=== Exercise objective ===
Give back exactly the lines from the start of the listing to the line containing "ದುಶ್ಚರಿತ್ರ-ವಾಗಲಿ", inclusive, and nothing beyond them.

=== Data shown ===
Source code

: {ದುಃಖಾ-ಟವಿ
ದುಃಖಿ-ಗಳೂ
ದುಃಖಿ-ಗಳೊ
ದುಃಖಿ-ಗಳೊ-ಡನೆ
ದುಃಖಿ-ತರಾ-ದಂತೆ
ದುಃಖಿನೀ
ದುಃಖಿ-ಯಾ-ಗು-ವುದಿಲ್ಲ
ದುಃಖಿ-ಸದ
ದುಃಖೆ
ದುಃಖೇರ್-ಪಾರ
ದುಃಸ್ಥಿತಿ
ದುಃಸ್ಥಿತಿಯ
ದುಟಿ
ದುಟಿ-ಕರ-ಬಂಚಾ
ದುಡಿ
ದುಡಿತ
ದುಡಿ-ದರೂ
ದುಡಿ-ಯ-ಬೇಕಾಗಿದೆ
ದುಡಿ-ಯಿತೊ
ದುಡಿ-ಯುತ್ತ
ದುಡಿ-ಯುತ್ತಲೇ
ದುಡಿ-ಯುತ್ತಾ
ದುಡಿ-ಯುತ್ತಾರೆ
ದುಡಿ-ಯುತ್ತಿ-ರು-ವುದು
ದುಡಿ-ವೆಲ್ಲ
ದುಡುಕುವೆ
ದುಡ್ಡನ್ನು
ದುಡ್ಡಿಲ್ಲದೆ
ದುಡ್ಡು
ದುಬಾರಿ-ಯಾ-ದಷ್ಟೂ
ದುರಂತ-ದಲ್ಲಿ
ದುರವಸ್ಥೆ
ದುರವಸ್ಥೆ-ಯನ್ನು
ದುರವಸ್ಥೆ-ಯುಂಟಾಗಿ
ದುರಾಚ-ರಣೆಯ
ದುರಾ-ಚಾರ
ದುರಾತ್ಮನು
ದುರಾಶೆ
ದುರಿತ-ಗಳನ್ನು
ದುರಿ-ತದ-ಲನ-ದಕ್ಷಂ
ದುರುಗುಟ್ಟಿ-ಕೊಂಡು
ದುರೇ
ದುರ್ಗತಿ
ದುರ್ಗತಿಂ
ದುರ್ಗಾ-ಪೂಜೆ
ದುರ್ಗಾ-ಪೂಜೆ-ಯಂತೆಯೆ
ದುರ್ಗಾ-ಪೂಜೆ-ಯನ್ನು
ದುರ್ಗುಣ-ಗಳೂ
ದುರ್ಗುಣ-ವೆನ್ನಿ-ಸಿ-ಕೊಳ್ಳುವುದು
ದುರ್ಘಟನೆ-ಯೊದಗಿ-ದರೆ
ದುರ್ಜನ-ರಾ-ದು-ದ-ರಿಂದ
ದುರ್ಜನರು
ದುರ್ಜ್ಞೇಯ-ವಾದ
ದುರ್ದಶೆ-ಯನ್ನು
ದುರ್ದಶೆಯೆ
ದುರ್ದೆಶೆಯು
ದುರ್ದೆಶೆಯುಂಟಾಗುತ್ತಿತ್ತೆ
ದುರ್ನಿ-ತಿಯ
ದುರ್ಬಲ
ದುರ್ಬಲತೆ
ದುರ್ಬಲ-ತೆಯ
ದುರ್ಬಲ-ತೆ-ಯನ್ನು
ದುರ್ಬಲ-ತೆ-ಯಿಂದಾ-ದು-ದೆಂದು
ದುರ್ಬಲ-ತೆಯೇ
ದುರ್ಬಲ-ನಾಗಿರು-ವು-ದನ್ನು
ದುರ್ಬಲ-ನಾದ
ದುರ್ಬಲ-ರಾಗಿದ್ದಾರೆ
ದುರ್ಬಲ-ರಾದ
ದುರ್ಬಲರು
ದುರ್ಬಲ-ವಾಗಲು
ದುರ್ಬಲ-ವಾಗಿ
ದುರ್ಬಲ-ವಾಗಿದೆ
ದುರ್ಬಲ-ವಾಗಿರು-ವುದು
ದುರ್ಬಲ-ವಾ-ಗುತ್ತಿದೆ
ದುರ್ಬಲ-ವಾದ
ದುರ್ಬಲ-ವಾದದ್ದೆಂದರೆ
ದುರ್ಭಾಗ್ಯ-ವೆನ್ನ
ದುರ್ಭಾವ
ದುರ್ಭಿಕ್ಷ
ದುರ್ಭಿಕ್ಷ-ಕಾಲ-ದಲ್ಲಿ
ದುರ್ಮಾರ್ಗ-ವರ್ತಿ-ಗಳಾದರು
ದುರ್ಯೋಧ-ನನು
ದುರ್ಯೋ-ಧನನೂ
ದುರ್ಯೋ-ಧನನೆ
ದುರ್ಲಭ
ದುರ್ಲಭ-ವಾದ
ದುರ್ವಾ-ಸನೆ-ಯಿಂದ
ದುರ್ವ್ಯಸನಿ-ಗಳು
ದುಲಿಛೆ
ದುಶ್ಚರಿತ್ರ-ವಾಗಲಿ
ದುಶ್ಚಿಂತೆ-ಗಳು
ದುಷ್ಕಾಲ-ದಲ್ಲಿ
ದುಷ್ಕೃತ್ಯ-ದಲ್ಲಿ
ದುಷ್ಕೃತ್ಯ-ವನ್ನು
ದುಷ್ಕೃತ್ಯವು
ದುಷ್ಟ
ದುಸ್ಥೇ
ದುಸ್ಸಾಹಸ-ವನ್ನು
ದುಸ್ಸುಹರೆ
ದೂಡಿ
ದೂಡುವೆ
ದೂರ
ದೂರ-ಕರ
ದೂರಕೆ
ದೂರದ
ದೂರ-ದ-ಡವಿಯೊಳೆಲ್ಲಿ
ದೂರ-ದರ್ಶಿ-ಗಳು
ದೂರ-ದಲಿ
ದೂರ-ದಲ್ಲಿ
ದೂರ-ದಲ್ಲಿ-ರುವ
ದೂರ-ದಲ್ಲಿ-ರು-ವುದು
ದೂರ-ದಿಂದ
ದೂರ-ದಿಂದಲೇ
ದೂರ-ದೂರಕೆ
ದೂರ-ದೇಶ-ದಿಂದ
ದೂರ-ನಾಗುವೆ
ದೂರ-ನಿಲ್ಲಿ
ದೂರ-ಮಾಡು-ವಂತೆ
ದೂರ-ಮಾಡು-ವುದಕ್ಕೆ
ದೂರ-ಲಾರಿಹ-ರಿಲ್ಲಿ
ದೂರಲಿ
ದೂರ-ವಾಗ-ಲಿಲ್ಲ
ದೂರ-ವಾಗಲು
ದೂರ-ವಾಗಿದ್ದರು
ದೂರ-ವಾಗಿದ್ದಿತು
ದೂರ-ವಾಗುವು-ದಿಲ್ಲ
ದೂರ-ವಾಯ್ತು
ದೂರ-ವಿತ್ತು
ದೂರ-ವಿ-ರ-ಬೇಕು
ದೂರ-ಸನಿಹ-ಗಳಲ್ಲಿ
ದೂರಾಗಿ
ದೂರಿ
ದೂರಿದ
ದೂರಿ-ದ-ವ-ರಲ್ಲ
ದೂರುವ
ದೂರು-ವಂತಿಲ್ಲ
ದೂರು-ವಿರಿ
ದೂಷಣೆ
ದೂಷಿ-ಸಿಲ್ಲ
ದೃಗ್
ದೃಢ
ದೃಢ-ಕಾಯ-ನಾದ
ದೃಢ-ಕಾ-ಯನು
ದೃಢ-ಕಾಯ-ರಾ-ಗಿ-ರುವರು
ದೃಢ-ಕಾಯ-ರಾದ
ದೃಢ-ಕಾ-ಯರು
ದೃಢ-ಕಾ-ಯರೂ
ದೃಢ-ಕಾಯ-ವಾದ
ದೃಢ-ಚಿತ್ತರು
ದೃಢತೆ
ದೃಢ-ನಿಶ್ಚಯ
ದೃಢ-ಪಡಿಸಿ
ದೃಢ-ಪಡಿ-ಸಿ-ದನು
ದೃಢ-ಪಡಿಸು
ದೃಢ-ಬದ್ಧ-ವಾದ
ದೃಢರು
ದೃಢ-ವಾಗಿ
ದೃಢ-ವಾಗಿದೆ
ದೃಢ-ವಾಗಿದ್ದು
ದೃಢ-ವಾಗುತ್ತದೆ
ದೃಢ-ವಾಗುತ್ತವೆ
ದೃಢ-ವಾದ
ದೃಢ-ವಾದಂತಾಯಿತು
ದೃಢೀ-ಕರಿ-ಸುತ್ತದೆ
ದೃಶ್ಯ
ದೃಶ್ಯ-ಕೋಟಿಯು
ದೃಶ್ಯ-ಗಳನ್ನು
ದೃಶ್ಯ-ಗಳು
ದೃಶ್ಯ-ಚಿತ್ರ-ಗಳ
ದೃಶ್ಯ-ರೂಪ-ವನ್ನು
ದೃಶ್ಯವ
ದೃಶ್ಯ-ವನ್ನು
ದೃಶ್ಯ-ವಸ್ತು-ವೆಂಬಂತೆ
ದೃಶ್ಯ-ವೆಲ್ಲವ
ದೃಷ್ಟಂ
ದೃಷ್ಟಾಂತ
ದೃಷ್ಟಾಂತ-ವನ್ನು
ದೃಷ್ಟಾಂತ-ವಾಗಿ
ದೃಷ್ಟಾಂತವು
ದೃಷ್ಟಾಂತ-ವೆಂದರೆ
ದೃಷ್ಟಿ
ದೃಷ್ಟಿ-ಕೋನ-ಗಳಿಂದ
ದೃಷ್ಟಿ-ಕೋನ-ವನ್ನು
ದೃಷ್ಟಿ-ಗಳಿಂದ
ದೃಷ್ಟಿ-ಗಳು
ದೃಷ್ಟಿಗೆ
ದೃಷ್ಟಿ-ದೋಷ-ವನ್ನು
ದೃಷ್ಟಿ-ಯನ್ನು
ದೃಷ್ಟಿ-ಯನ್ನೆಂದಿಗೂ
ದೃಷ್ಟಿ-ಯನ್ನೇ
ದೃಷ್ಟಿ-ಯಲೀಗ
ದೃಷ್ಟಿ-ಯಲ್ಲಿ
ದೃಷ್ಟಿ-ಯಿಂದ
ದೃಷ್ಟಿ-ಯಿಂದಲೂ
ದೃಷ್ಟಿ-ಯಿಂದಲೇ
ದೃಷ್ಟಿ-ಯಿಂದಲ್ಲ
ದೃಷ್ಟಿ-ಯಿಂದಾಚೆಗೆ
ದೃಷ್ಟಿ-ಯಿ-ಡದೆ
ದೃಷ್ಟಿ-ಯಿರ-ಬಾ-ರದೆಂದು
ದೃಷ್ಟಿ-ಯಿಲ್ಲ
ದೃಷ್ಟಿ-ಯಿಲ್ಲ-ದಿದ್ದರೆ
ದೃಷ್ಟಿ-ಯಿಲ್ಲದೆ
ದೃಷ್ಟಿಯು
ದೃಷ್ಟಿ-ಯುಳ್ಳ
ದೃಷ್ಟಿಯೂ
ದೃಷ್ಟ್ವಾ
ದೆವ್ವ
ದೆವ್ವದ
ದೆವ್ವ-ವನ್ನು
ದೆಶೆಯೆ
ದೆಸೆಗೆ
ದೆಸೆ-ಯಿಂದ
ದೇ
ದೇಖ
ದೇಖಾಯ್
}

=== Reply to the exercise ===
Source code

: {ದುಃಖಾ-ಟವಿ
ದುಃಖಿ-ಗಳೂ
ದುಃಖಿ-ಗಳೊ
ದುಃಖಿ-ಗಳೊ-ಡನೆ
ದುಃಖಿ-ತರಾ-ದಂತೆ
ದುಃಖಿನೀ
ದುಃಖಿ-ಯಾ-ಗು-ವುದಿಲ್ಲ
ದುಃಖಿ-ಸದ
ದುಃಖೆ
ದುಃಖೇರ್-ಪಾರ
ದುಃಸ್ಥಿತಿ
ದುಃಸ್ಥಿತಿಯ
ದುಟಿ
ದುಟಿ-ಕರ-ಬಂಚಾ
ದುಡಿ
ದುಡಿತ
ದುಡಿ-ದರೂ
ದುಡಿ-ಯ-ಬೇಕಾಗಿದೆ
ದುಡಿ-ಯಿತೊ
ದುಡಿ-ಯುತ್ತ
ದುಡಿ-ಯುತ್ತಲೇ
ದುಡಿ-ಯುತ್ತಾ
ದುಡಿ-ಯುತ್ತಾರೆ
ದುಡಿ-ಯುತ್ತಿ-ರು-ವುದು
ದುಡಿ-ವೆಲ್ಲ
ದುಡುಕುವೆ
ದುಡ್ಡನ್ನು
ದುಡ್ಡಿಲ್ಲದೆ
ದುಡ್ಡು
ದುಬಾರಿ-ಯಾ-ದಷ್ಟೂ
ದುರಂತ-ದಲ್ಲಿ
ದುರವಸ್ಥೆ
ದುರವಸ್ಥೆ-ಯನ್ನು
ದುರವಸ್ಥೆ-ಯುಂಟಾಗಿ
ದುರಾಚ-ರಣೆಯ
ದುರಾ-ಚಾರ
ದುರಾತ್ಮನು
ದುರಾಶೆ
ದುರಿತ-ಗಳನ್ನು
ದುರಿ-ತದ-ಲನ-ದಕ್ಷಂ
ದುರುಗುಟ್ಟಿ-ಕೊಂಡು
ದುರೇ
ದುರ್ಗತಿ
ದುರ್ಗತಿಂ
ದುರ್ಗಾ-ಪೂಜೆ
ದುರ್ಗಾ-ಪೂಜೆ-ಯಂತೆಯೆ
ದುರ್ಗಾ-ಪೂಜೆ-ಯನ್ನು
ದುರ್ಗುಣ-ಗಳೂ
ದುರ್ಗುಣ-ವೆನ್ನಿ-ಸಿ-ಕೊಳ್ಳುವುದು
ದುರ್ಘಟನೆ-ಯೊದಗಿ-ದರೆ
ದುರ್ಜನ-ರಾ-ದು-ದ-ರಿಂದ
ದುರ್ಜನರು
ದುರ್ಜ್ಞೇಯ-ವಾದ
ದುರ್ದಶೆ-ಯನ್ನು
ದುರ್ದಶೆಯೆ
ದುರ್ದೆಶೆಯು
ದುರ್ದೆಶೆಯುಂಟಾಗುತ್ತಿತ್ತೆ
ದುರ್ನಿ-ತಿಯ
ದುರ್ಬಲ
ದುರ್ಬಲತೆ
ದುರ್ಬಲ-ತೆಯ
ದುರ್ಬಲ-ತೆ-ಯನ್ನು
ದುರ್ಬಲ-ತೆ-ಯಿಂದಾ-ದು-ದೆಂದು
ದುರ್ಬಲ-ತೆಯೇ
ದುರ್ಬಲ-ನಾಗಿರು-ವು-ದನ್ನು
ದುರ್ಬಲ-ನಾದ
ದುರ್ಬಲ-ರಾಗಿದ್ದಾರೆ
ದುರ್ಬಲ-ರಾದ
ದುರ್ಬಲರು
ದುರ್ಬಲ-ವಾಗಲು
ದುರ್ಬಲ-ವಾಗಿ
ದುರ್ಬಲ-ವಾಗಿದೆ
ದುರ್ಬಲ-ವಾಗಿರು-ವುದು
ದುರ್ಬಲ-ವಾ-ಗುತ್ತಿದೆ
ದುರ್ಬಲ-ವಾದ
ದುರ್ಬಲ-ವಾದದ್ದೆಂದರೆ
ದುರ್ಭಾಗ್ಯ-ವೆನ್ನ
ದುರ್ಭಾವ
ದುರ್ಭಿಕ್ಷ
ದುರ್ಭಿಕ್ಷ-ಕಾಲ-ದಲ್ಲಿ
ದುರ್ಮಾರ್ಗ-ವರ್ತಿ-ಗಳಾದರು
ದುರ್ಯೋಧ-ನನು
ದುರ್ಯೋ-ಧನನೂ
ದುರ್ಯೋ-ಧನನೆ
ದುರ್ಲಭ
ದುರ್ಲಭ-ವಾದ
ದುರ್ವಾ-ಸನೆ-ಯಿಂದ
ದುರ್ವ್ಯಸನಿ-ಗಳು
ದುಲಿಛೆ
ದುಶ್ಚರಿತ್ರ-ವಾಗಲಿ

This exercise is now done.